Little known Traffic laws that could land you in big trouble: From Rs 2000 fine to a year in prison!

The DMV Act of 1988 has a whole lot of provisions for various offences, but these little-known offences could land you in big trouble, check out our list of offbeat laws that you need to know!

By: | Updated: August 9, 2018 5:16 PM

The Union Cabinet has recently given a nod of approval for the Motor Vehicle (Amendment) Bill 2016, through this bill, the government aims to work towards bringing down the number of road accidents which take place every year in the Indian subcontinent. At present, the number stands at 5 lakh accidents on an annual basis out of which 1.5 lakh people are fatally injured or succumb to injuries that they have got through road accidents. The government targets to bring down this number by a staggering 50% in the next five years by making an amendment to the bill which was last amended in 1988. Up until now the bill, which also has provision for centralization of the licensing and vehicle registration process’, has been met with reservations from a number of states as well as the opposition.The truth is, the existing law has quite a few little-known laws, that could land you in quite some trouble with authorities. While some seemingly serious laws with possible grave consequences have very little in the form of punishment or fines:


Using a private Vehicle for commercial purposes

This is one law that can land you in serious trouble, if you have registered your vehicle as a private vehicle, but are found using it for commercial purposes the law can be quite harsh.

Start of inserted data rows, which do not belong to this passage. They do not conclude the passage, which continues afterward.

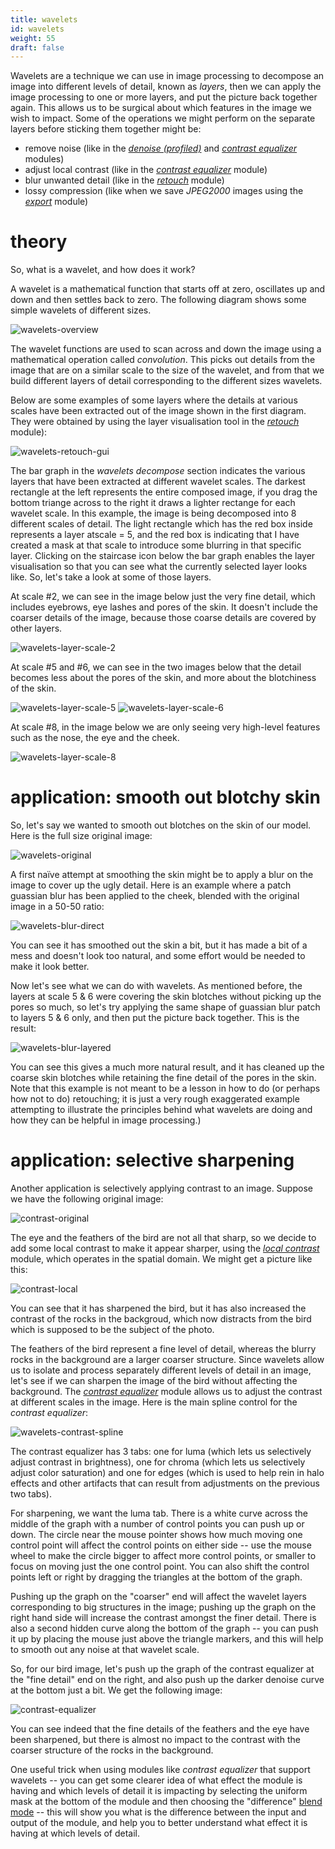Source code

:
 ```yaml
---
title: wavelets
id: wavelets
weight: 55
draft: false
---
```


Wavelets are a technique we can use in image processing to decompose an image into different levels of detail, known as _layers_, then we can apply the image processing to one or more layers, and put the picture back together again. This allows us to be surgical about which features in the image we wish to impact. Some of the operations we might perform on the separate layers before sticking them together might be:

- remove noise (like in the [_denoise (profiled)_](../../module-reference/processing-modules/denoise-profiled.md) and [_contrast equalizer_](../../module-reference/processing-modules/contrast-equalizer.md) modules) 
- adjust local contrast (like in the [_contrast equalizer_](../../module-reference/processing-modules/contrast-equalizer.md) module)
- blur unwanted detail (like in the [_retouch_](../../module-reference/processing-modules/retouch.md) module)
- lossy compression (like when we save _JPEG2000_ images using the [_export_](../../module-reference/processing-modules/export-selected.md) module)

# theory

So, what is a wavelet, and how does it work?

A wavelet is a mathematical function that starts off at zero, oscillates up and down and then settles back to zero. The following diagram shows some simple wavelets of different sizes.

![wavelets-overview](./wavelets/wavelets-overview.png) 

The wavelet functions are used to scan across and down the image using a mathematical operation called _convolution_. This picks out details from the image that are on a similar scale to the size of the wavelet, and from that we build different layers of detail corresponding to the different sizes wavelets.

Below are some examples of some layers where the details at various scales have been extracted out of the image shown in the first diagram. They were obtained by using the layer visualisation tool in the [_retouch_](../../module-reference/processing-modules/retouch.md) module):

![wavelets-retouch-gui](./wavelets/wavelets-retouch-gui.png)

The bar graph in the _wavelets decompose_ section indicates the various layers that have been extracted at different wavelet scales. The darkest rectangle at the left represents the entire composed image, if you drag the bottom triange across to the right it draws a lighter rectange for each wavelet scale. In this example, the image is being decomposed into 8 different scales of detail. The light rectangle which has the red box inside represents a layer atscale = 5, and the red box is indicating that I have created a mask at that scale to introduce some blurring in that specific layer. Clicking on the staircase icon below the bar graph enables the layer visualisation so that you can see what the currently selected layer looks like. So, let's take a look at some of those layers.

At scale #2, we can see in the image below just the very fine detail, which includes eyebrows, eye lashes and pores of the skin. It doesn't include the coarser details of the image, because those coarse details are covered by other layers.

![wavelets-layer-scale-2](./wavelets/wavelets-layer-scale-2.png)

At scale #5 and #6, we can see in the two images below that the detail becomes less about the pores of the skin, and more about the blotchiness of the skin. 

![wavelets-layer-scale-5](./wavelets/wavelets-layer-scale-5.png)
![wavelets-layer-scale-6](./wavelets/wavelets-layer-scale-6.png)

At scale #8, in the image below we are only seeing very high-level features such as the nose, the eye and the cheek.

![wavelets-layer-scale-8](./wavelets/wavelets-layer-scale-8.png)

# application: smooth out blotchy skin

So, let's say we wanted to smooth out blotches on the skin of our model. Here is the full size original image:

![wavelets-original](./wavelets/wavelets-original.png)

A first naïve attempt at smoothing the skin might be to apply a blur on the image to cover up the ugly detail. Here is an example where a patch guassian blur has been applied to the cheek, blended with the original image in a 50-50 ratio:

![wavelets-blur-direct](./wavelets/wavelets-blur-direct.png)

You can see it has smoothed out the skin a bit, but it has made a bit of a mess and doesn't look too natural, and some effort would be needed to make it look better.

Now let's see what we can do with wavelets. As mentioned before, the layers at scale 5 & 6 were covering the skin blotches without picking up the pores so much, so let's try applying the same shape of guassian blur patch to layers 5 & 6 only, and then put the picture back together. This is the result:


![wavelets-blur-layered](./wavelets/wavelets-blur-layered.png)

You can see this gives a much more natural result, and it has cleaned up the coarse skin blotches while retaining the fine detail of the pores in the skin. Note that this example is not meant to be a lesson in how to do (or perhaps how not to do) retouching; it is just a very rough exaggerated example attempting to illustrate the principles behind what wavelets are doing and how they can be helpful in image processing.)

# application: selective sharpening

Another application is selectively applying contrast to an image. Suppose we have the following original image:

![contrast-original](./wavelets/contrast-original.png)

The eye and the feathers of the bird are not all that sharp, so we decide to add some local contrast to make it appear sharper, using the [_local contrast_](../../module-reference/processing-modules/local-contrast.md) module, which operates in the spatial domain. We might get a picture like this:

![contrast-local](./wavelets/contrast-local.png)

You can see that it has sharpened the bird, but it has also increased the contrast of the rocks in the backgroud, which now distracts from the bird which is supposed to be the subject of the photo.

The feathers of the bird represent a fine level of detail, whereas the blurry rocks in the background are a larger coarser structure. Since wavelets allow us to isolate and process separately different levels of detail in an image, let's see if we can sharpen the image of the bird without affecting the background. The [_contrast equalizer_](../../module-reference/processing-modules/contrast-equalizer.md) module allows us to adjust the contrast at different scales in the image. Here is the main spline control for the _contrast equalizer_:

![wavelets-contrast-spline](./wavelets/wavelets-contrast-spline.png)

The contrast equalizer has 3 tabs: one for luma (which lets us selectively adjust contrast in brightness), one for chroma (which lets us selectively adjust color saturation) and one for edges (which is used to help rein in halo effects and other artifacts that can result from adjustments on the previous two tabs). 

For sharpening, we want the luma tab. There is a white curve across the middle of the graph with a number of control points you can push up or down. The circle near the mouse pointer shows how much moving one control point will affect the control points on either side -- use the mouse wheel to make the circle bigger to affect more control points, or smaller to focus on moving just the one control point. You can also shift the control points left or right by dragging the triangles at the bottom of the graph.

Pushing up the graph on the "coarser" end will affect the wavelet layers corresponding to big structures in the image; pushing up the graph on the right hand side will increase the contrast amongst the finer detail. There is also a second hidden curve along the bottom of the graph -- you can push it up by placing the mouse just above the triangle markers, and this will help to smooth out any noise at that wavelet scale.

So, for our bird image, let's push up the graph of the contrast equalizer at the "fine detail" end on the right, and also push up the darker denoise curve at the bottom just a bit. We get the following image:

![contrast-equalizer](./wavelets/contrast-equalizer.png)

You can see indeed that the fine details of the feathers and the eye have been sharpened, but there is almost no impact to the contrast with the coarser structure of the rocks in the background.

One useful trick when using modules like _contrast equalizer_ that support wavelets -- you can get some clearer idea of what effect the module is having and which levels of detail it is impacting by selecting the uniform mask at the bottom of the module and then choosing the "difference" [blend mode](../masking-and-blending/blend-modes.md) -- this will show you what is the difference between the input and output of the module, and help you to better understand what effect it is having at which levels of detail.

With fines for the  First Offence amounting to maximum Rs. 5000 (not less than Rs. 2000) or Imprisonment up to 3 months or both. Subsequent Offence: Fine up to Rs. 10000 (not less than Rs. 5000) or Imprisonment up to 1 yr or both.

Illegal Modifications

Maruti 800 modification


Now illegal modifications on your car, can land you in serious trouble, especially if you have done so without providing the proper insight about the modifications to the licensing authority. By law the vehicle you are driving must be up to the same specs that the manufacturer sold it to you in. If not, the drivers are due to be penalized by a fine of one thousand rupees and for any second or subsequent offence with a fine of two thousand rupees.


Driving of Vehicle in Unsafe conditions:


The MVA has three sub-clauses under section 190 that specifies the use of a vehicle that is, either not up to par in terms of obvious lack of maintenance or uses a vehicle that is too loud or violates the air-pollution norms, shall be punishable for the first offence with a fine of one thousand rupees and for any second or subsequent offence with a fine of two thousand rupees. Now while we have rarely seen this being used in India considering the deplorable condition of some of the vehicles we have seen on public roads in India. As a responsible road user, we should always ensure that our vehicle is upto spec and in the best possible driving condition. Or you might find yourself short of Rs 2000. In fact there is even a subsection under the law that has provision for people who play their music too loud as well, so think twice before you drive down the street with your speakers blaring!


Block the flow of traffic at Rs 50 an hour

According to MVA of 1988, subsection 201, disturbing the flow of traffic bears only a fine of Rs 50 per hour for the time that the disruption occurs. The law says that if your vehicle has been disabled or damaged on the side of the road and that vehicle causes disruption of traffic, the owner of the vehicles is liable to pay upto Rs 50 per hour that the vehicle obstructs traffic.

Watch our Video of what goes into making an ISI certified Helmet: 

ISI Helmets, Ban on DOT ECE and SNELL!

Non-ISI Helmet ban lifted


Now while this law is yet to come into action, the 60-day timer after which the law comes into place has already begun. The law which seeks to ban the manufacture of non-ISI helmets will also see the end of the internationally certified helmets as well. While we think that the law should ban the manufacture of helmets without the ISI mark. Imported Helmets which are held to a much higher standard, and rarely weigh under the centre mandated 1.2 kilos, being banned counts as a huge oversight. These helmets are much stronger and are designed to survive almost unbelievable crashes, and have only now started to gain momentum in the sub-continent among seriously passionate riders, the ban stands only to dampen the spirits of riders who have spent anything between 5,000 to Rs 1 lakh on their helmets!